THURSDAY, Sept. 8 (HealthDay News) -- Women who consume moderate amounts of alcohol in middle age are somewhat more likely than teetotalers to be in good physical and mental health in old age, new research finds.

The study doesn't prove that moderate drinking will lead to better health compared to not drinking, since it's possible that other factors could account for the difference. Also, the research doesn't examine the long-term cost of drinking, say, wine instead of milk with dinner.

And study author Dr. Qi Sun doesn't recommend that middle-aged women start drinking if they don't already. Still, "if you are an otherwise healthy person, and you're a long-term light-to-moderate drinker, this may have some benefits," said Sun, an instructor in medicine at Harvard School of Public Health.

Scientists have found evidence that moderate drinking can benefit health, particularly in terms of heart disease, stroke and brain function, Sun said. It's not clear exactly how alcohol benefits health, but Sun said it may have something to do with how alcohol reduces inflammation in the body.

In the new study, published in the September issue of PLoS Medicine , Sun and colleagues examined the medical records of 13,894 nurses who were middle-aged in the 1980s (median age was 58) and lived to be at least 70. The health of the women was updated through the decades, and the study excluded heavy drinkers or those with possible alcohol problems.

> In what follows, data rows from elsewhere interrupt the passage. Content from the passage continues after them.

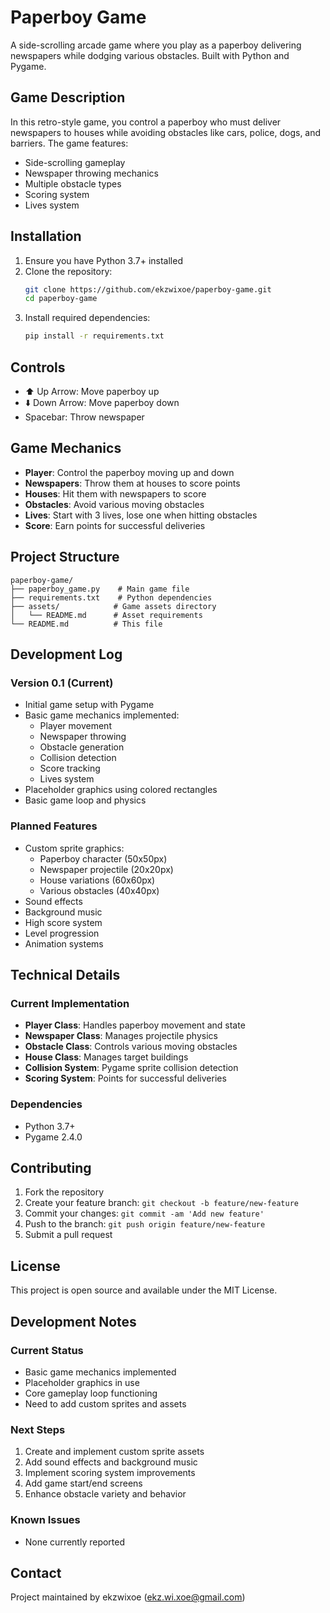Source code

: # Paperboy Game

A side-scrolling arcade game where you play as a paperboy delivering newspapers while dodging various obstacles. Built with Python and Pygame.

## Game Description

In this retro-style game, you control a paperboy who must deliver newspapers to houses while avoiding obstacles like cars, police, dogs, and barriers. The game features:

- Side-scrolling gameplay
- Newspaper throwing mechanics
- Multiple obstacle types
- Scoring system
- Lives system

## Installation

1. Ensure you have Python 3.7+ installed
2. Clone the repository:
   ```bash
   git clone https://github.com/ekzwixoe/paperboy-game.git
   cd paperboy-game
   ```
3. Install required dependencies:
   ```bash
   pip install -r requirements.txt
   ```

## Controls

- ⬆️ Up Arrow: Move paperboy up
- ⬇️ Down Arrow: Move paperboy down
- Spacebar: Throw newspaper

## Game Mechanics

- **Player**: Control the paperboy moving up and down
- **Newspapers**: Throw them at houses to score points
- **Houses**: Hit them with newspapers to score
- **Obstacles**: Avoid various moving obstacles
- **Lives**: Start with 3 lives, lose one when hitting obstacles
- **Score**: Earn points for successful deliveries

## Project Structure

```
paperboy-game/
├── paperboy_game.py    # Main game file
├── requirements.txt    # Python dependencies
├── assets/            # Game assets directory
│   └── README.md      # Asset requirements
└── README.md          # This file
```

## Development Log

### Version 0.1 (Current)
- Initial game setup with Pygame
- Basic game mechanics implemented:
  - Player movement
  - Newspaper throwing
  - Obstacle generation
  - Collision detection
  - Score tracking
  - Lives system
- Placeholder graphics using colored rectangles
- Basic game loop and physics

### Planned Features
- Custom sprite graphics:
  - Paperboy character (50x50px)
  - Newspaper projectile (20x20px)
  - House variations (60x60px)
  - Various obstacles (40x40px)
- Sound effects
- Background music
- High score system
- Level progression
- Animation systems

## Technical Details

### Current Implementation
- **Player Class**: Handles paperboy movement and state
- **Newspaper Class**: Manages projectile physics
- **Obstacle Class**: Controls various moving obstacles
- **House Class**: Manages target buildings
- **Collision System**: Pygame sprite collision detection
- **Scoring System**: Points for successful deliveries

### Dependencies
- Python 3.7+
- Pygame 2.4.0

## Contributing

1. Fork the repository
2. Create your feature branch: `git checkout -b feature/new-feature`
3. Commit your changes: `git commit -am 'Add new feature'`
4. Push to the branch: `git push origin feature/new-feature`
5. Submit a pull request

## License

This project is open source and available under the MIT License.

## Development Notes

### Current Status
- Basic game mechanics implemented
- Placeholder graphics in use
- Core gameplay loop functioning
- Need to add custom sprites and assets

### Next Steps
1. Create and implement custom sprite assets
2. Add sound effects and background music
3. Implement scoring system improvements
4. Add game start/end screens
5. Enhance obstacle variety and behavior

### Known Issues
- None currently reported

## Contact

Project maintained by ekzwixoe (ekz.wi.xoe@gmail.com)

The researchers then focused on 1,491 women (11 percent) who had aged successfully, meaning they didn't suffer from chronic diseases such as diabetes or report physical or mental limitations in old age. They compared them to the other women and tried to determine whether those who drank in midlife -- they tended to drink wine -- did any better health-wise.

Of those who had no major health problems in old age, only 22 percent were non-drinkers. Sixty-two percent drank about one drink a day (15 grams of alcohol); nearly 10 percent drank one to two drinks daily, and 3 percent downed two to three drinks a day.

After adjusting their statistics so they wouldn't be thrown off by factors such as the women's ages and whether they smoked, the researchers found that the healthiest women in old age were more likely to have been drinkers in midlife. Sun estimated that the moderate drinkers were about 20 percent more likely to be healthy later in life.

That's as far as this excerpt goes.